Without much ado, the PM put Rahul in his place, making him out to be a teenager venting feelings he doesn’t understand, and hence in need of humouring.
Another bureaucrat INN Live spoke said the CBI’s new-found bid to indirectly target the PM could not have come without orders from above. “A serving prime minister in India has never been demeaned so much by an official investigating agency in the past. Nor it is possible for Ranjit Sinha to let information leak without a supreme authority’s nod,’’ argues this bureaucrat, requesting anonymity. He clearly believes that this supreme authority is probably Sonia Gandhi herself, or her all-powerful political secretary, Ahmed Patel.
Senior bureaucrats who move in the corridors of power say that Manmohan Singh has, of late, been asserting himself vis-à-vis Sonia Gandhi. His biggest assertion came during the last Cabinet reshuffle in October 2012, when he got two of his close supporters – Ashwani Kumar and Pawan Kumar Bansal – inducted as Union Ministers into two key portfolios of his choice.
Kumar, a Rajya Sabha MP from Punjab, was made Minister of Law and Justice. And Pawan Kumar Bansal became the first Congressman in the past 17 years to take over as Railway Minister. They were Manmohan Singh’s appointees and Sonia Gandhi had apparently let Manmohan Singh has his way.
Everyone knows what happened next! In April 2013, the CBI reportedly leaked a story about Ashwani Kumar vetting CBI’s status report on the Coalgate scam before it was submitted to the Supreme Court. Soon after, CBI Director Ranjit Sinha confirmed the news by submitting an affidavit stating that Law Minister Ashwani Kumar did indeed vet the draft investigative report on the coal allocation scam.
Manmohan Singh and his office were in a spot, because he himself was the Coal Minister when the allocations were made. The Supreme Court called CBI a “caged parrot” that speaks in its master’s voice.
The truth is Ranjit Sinha was not the first CBI Director to go and meet the Law Minister. Every CBI Director does so.
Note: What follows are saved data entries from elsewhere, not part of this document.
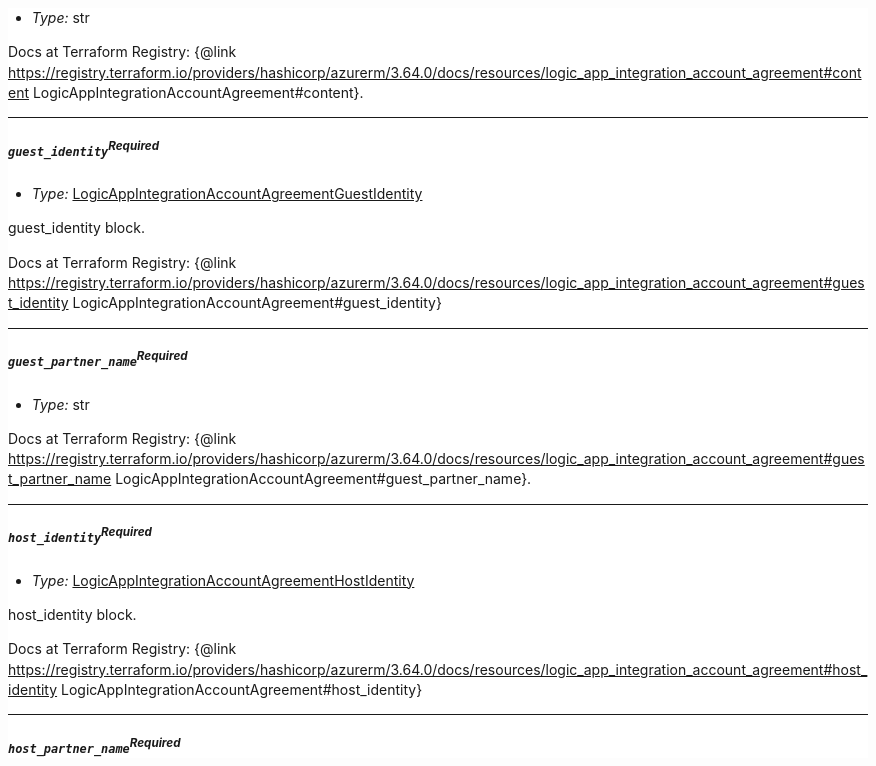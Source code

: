 - *Type:* str

Docs at Terraform Registry: {@link https://registry.terraform.io/providers/hashicorp/azurerm/3.64.0/docs/resources/logic_app_integration_account_agreement#content LogicAppIntegrationAccountAgreement#content}.

---

##### `guest_identity`<sup>Required</sup> <a name="guest_identity" id="@cdktf/provider-azurerm.logicAppIntegrationAccountAgreement.LogicAppIntegrationAccountAgreement.Initializer.parameter.guestIdentity"></a>

- *Type:* <a href="#@cdktf/provider-azurerm.logicAppIntegrationAccountAgreement.LogicAppIntegrationAccountAgreementGuestIdentity">LogicAppIntegrationAccountAgreementGuestIdentity</a>

guest_identity block.

Docs at Terraform Registry: {@link https://registry.terraform.io/providers/hashicorp/azurerm/3.64.0/docs/resources/logic_app_integration_account_agreement#guest_identity LogicAppIntegrationAccountAgreement#guest_identity}

---

##### `guest_partner_name`<sup>Required</sup> <a name="guest_partner_name" id="@cdktf/provider-azurerm.logicAppIntegrationAccountAgreement.LogicAppIntegrationAccountAgreement.Initializer.parameter.guestPartnerName"></a>

- *Type:* str

Docs at Terraform Registry: {@link https://registry.terraform.io/providers/hashicorp/azurerm/3.64.0/docs/resources/logic_app_integration_account_agreement#guest_partner_name LogicAppIntegrationAccountAgreement#guest_partner_name}.

---

##### `host_identity`<sup>Required</sup> <a name="host_identity" id="@cdktf/provider-azurerm.logicAppIntegrationAccountAgreement.LogicAppIntegrationAccountAgreement.Initializer.parameter.hostIdentity"></a>

- *Type:* <a href="#@cdktf/provider-azurerm.logicAppIntegrationAccountAgreement.LogicAppIntegrationAccountAgreementHostIdentity">LogicAppIntegrationAccountAgreementHostIdentity</a>

host_identity block.

Docs at Terraform Registry: {@link https://registry.terraform.io/providers/hashicorp/azurerm/3.64.0/docs/resources/logic_app_integration_account_agreement#host_identity LogicAppIntegrationAccountAgreement#host_identity}

---

##### `host_partner_name`<sup>Required</sup> <a name="host_partner_name" id="@cdktf/provider-azurerm.logicAppIntegrationAccountAgreement.LogicAppIntegrationAccountAgreement.Initializer.parameter.hostPartnerName"></a>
Former CBI Director Joginder Singh says: “We (the CBI directors) all have to meet the Law Minister for various reasons, including the fact that it is the Law Minister who appoints prosecutors for CBI. However, Ranjit Sinha’s job was at stake because the Supreme Court has been monitoring the Coalgate scam.’’
Just a month later, in May 2013, the CBI struck again! This time Pawan Kumar Bansal came under attack when the CBI arrested Bansal’s nephew Vijay Singla for allegedly accepting a bribe to organise plum postings in the railways.
On 10 May, Manmohan Singh went to Sonia Gandhi’s house to discuss the fate of his two close friends – but he ended up having to accept their resignations.
The CBI, however, continues to embarrass the prime minister. On 4 September, The Indian Express, quoting top CBI sources, did a story on the progress report in the Coalgate scam, stating that a CBI investigating officer “has put on record what he called the requirement to examine the Prime Minister, among a lengthy list of pending actions in case.’’
Ranjit Sinha is said to have noted on the same file that “at this stage, the PM’s examination wasn’t required.’’ He did not deny The Indian Express report.
The Rahul Gandhi effort to undermine the PM must be seen in this context.
“Such outbursts do not come without a plan. And, more importantly, the CBI campaign against the PM carries more fatal blows than such kind of outbursts. And this can’t happen without Sonia Gandhi’s blessings,’’ the bureaucrat sums up!
The smoke signals suggest that Manmohan Singh and Sonia Gandhi are not any more on the same wavelength as in 2004.